Microbiological Studies

Distinctive clusters of colorless Mycobacterium tuberculosis form in this culture.

A definitive diagnosis of tuberculosis can only be made by culturing Mycobacterium tuberculosis organisms from a specimen taken from the patient (most often sputum, but may also include pus, CSF, biopsied tissue, etc). A diagnosis made other than by culture may only be classified as probable or presumed.

Sputum smears and cultures should be done for acid-fast bacilli if the patient is producing sputum. The preferred method for this is fluorescence microscopy (auramine-rhodamine staining), which is more sensitive than conventional Ziehl-Neelsen staining.[1]

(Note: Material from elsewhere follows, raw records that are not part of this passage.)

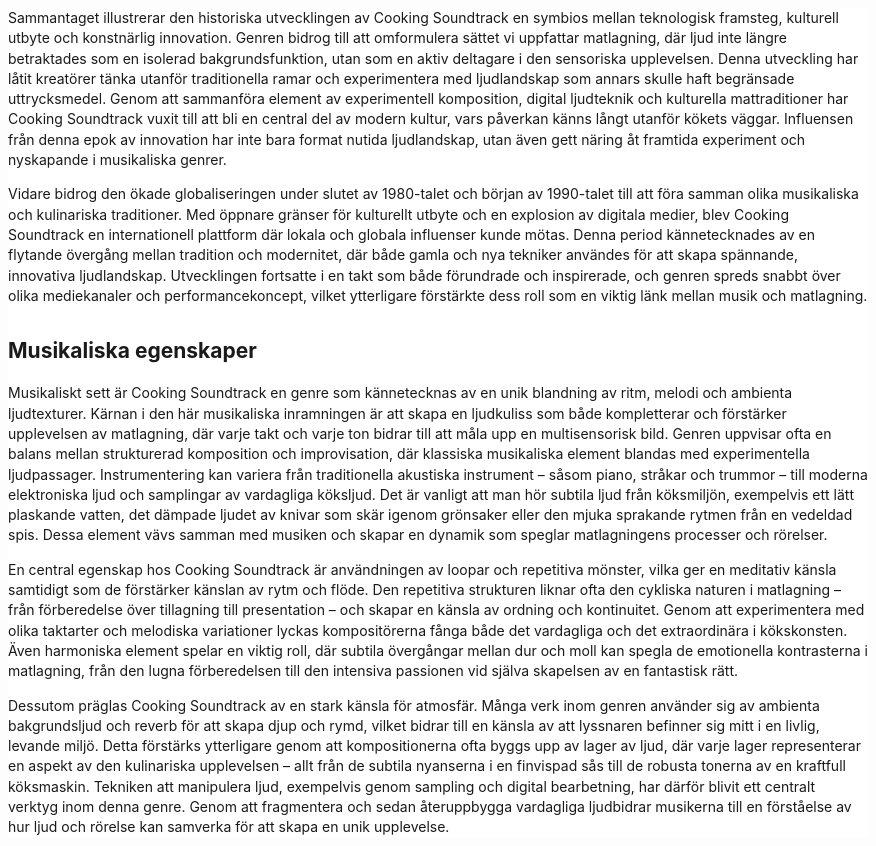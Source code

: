 Sammantaget illustrerar den historiska utvecklingen av Cooking Soundtrack en symbios mellan teknologisk framsteg, kulturell utbyte och konstnärlig innovation. Genren bidrog till att omformulera sättet vi uppfattar matlagning, där ljud inte längre betraktades som en isolerad bakgrundsfunktion, utan som en aktiv deltagare i den sensoriska upplevelsen. Denna utveckling har låtit kreatörer tänka utanför traditionella ramar och experimentera med ljudlandskap som annars skulle haft begränsade uttrycksmedel. Genom att sammanföra element av experimentell komposition, digital ljudteknik och kulturella mattraditioner har Cooking Soundtrack vuxit till att bli en central del av modern kultur, vars påverkan känns långt utanför kökets väggar. Influensen från denna epok av innovation har inte bara format nutida ljudlandskap, utan även gett näring åt framtida experiment och nyskapande i musikaliska genrer.  

Vidare bidrog den ökade globaliseringen under slutet av 1980-talet och början av 1990-talet till att föra samman olika musikaliska och kulinariska traditioner. Med öppnare gränser för kulturellt utbyte och en explosion av digitala medier, blev Cooking Soundtrack en internationell plattform där lokala och globala influenser kunde mötas. Denna period kännetecknades av en flytande övergång mellan tradition och modernitet, där både gamla och nya tekniker användes för att skapa spännande, innovativa ljudlandskap. Utvecklingen fortsatte i en takt som både förundrade och inspirerade, och genren spreds snabbt över olika mediekanaler och performancekoncept, vilket ytterligare förstärkte dess roll som en viktig länk mellan musik och matlagning.  


## Musikaliska egenskaper

Musikaliskt sett är Cooking Soundtrack en genre som kännetecknas av en unik blandning av ritm, melodi och ambienta ljudtexturer. Kärnan i den här musikaliska inramningen är att skapa en ljudkuliss som både kompletterar och förstärker upplevelsen av matlagning, där varje takt och varje ton bidrar till att måla upp en multisensorisk bild. Genren uppvisar ofta en balans mellan strukturerad komposition och improvisation, där klassiska musikaliska element blandas med experimentella ljudpassager. Instrumentering kan variera från traditionella akustiska instrument – såsom piano, stråkar och trummor – till moderna elektroniska ljud och samplingar av vardagliga köksljud. Det är vanligt att man hör subtila ljud från köksmiljön, exempelvis ett lätt plaskande vatten, det dämpade ljudet av knivar som skär igenom grönsaker eller den mjuka sprakande rytmen från en vedeldad spis. Dessa element vävs samman med musiken och skapar en dynamik som speglar matlagningens processer och rörelser.  

En central egenskap hos Cooking Soundtrack är användningen av loopar och repetitiva mönster, vilka ger en meditativ känsla samtidigt som de förstärker känslan av rytm och flöde. Den repetitiva strukturen liknar ofta den cykliska naturen i matlagning – från förberedelse över tillagning till presentation – och skapar en känsla av ordning och kontinuitet. Genom att experimentera med olika taktarter och melodiska variationer lyckas kompositörerna fånga både det vardagliga och det extraordinära i kökskonsten. Även harmoniska element spelar en viktig roll, där subtila övergångar mellan dur och moll kan spegla de emotionella kontrasterna i matlagning, från den lugna förberedelsen till den intensiva passionen vid själva skapelsen av en fantastisk rätt.  

Dessutom präglas Cooking Soundtrack av en stark känsla för atmosfär. Många verk inom genren använder sig av ambienta bakgrundsljud och reverb för att skapa djup och rymd, vilket bidrar till en känsla av att lyssnaren befinner sig mitt i en livlig, levande miljö. Detta förstärks ytterligare genom att kompositionerna ofta byggs upp av lager av ljud, där varje lager representerar en aspekt av den kulinariska upplevelsen – allt från de subtila nyanserna i en finvispad sås till de robusta tonerna av en kraftfull köksmaskin. Tekniken att manipulera ljud, exempelvis genom sampling och digital bearbetning, har därför blivit ett centralt verktyg inom denna genre. Genom att fragmentera och sedan återuppbygga vardagliga ljudbidrar musikerna till en förståelse av hur ljud och rörelse kan samverka för att skapa en unik upplevelse.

If no sputum is being produced, specimens can be obtained by inducing sputum, gastric washings, a laryngeal swab, bronchoscopy with bronchoalveolar lavage, or fine needle aspiration of a collection. A comparative study found that inducing three sputum samples is more sensitive than three gastric washings.[2]

Other mycobacteria are also acid-fast. If the smear is positive, PCR or gene probe tests can distinguish M. tuberculosis from other mycobacteria. Even if sputum smear is negative, tuberculosis must be considered and is only excluded after negative cultures.

Many types of cultures are available [3]. Traditionally, cultures have used the Löwenstein-Jensen (LJ), Kirchner, or Middlebrook media (7H9, 7H10, and 7H11). A culture of the AFB can distinguish the various forms of mycobacteria, although results from this may take four to eight weeks for a conclusive answer. New automated systems that are faster include the MB/BacT, BACTEC 9000, and the Mycobacterial Growth Indicator Tube (MGIT). The MODS culture may be a faster and more accurate method [4].

References

  1. Steingart K, Henry M, Ng V; et al. (2006). "Fluorescence versus conventional sputum smear microscopy for tuberculosis: a systematic review". Lancet Infect Dis. 6 (9): 570&ndash, 81. doi:10.1016/S1473-3099(06)70578-3.
  2. Brown M, Varia H, Bassett P, Davidson RN, Wall R, Pasvol G (2007). "Prospective study of sputum induction, gastric washing, and bronchoalveolar lavage for the diagnosis of pulmonary tuberculosis in patients who are unable to expectorate". Clin Infect Dis. 44 (11): 1415–20. doi:10.1086/516782. PMID 17479935.
  3. Drobniewski F, Caws M, Gibson A, Young D (2003). "Modern laboratory diagnosis of tuberculosis". Lancet Infect Dis. 3 (3): 141–7. PMID 12614730.
  4. Moore D, Evans C, Gilman R, Caviedes L, Coronel J, Vivar A, Sanchez E, Piñedo Y, Saravia J, Salazar C, Oberhelman R, Hollm-Delgado M, LaChira D, Escombe A, Friedland J (2006). "Microscopic-observation drug-susceptibility assay for the diagnosis of TB". N Engl J Med. 355 (15): 1539–50. PMID 17035648.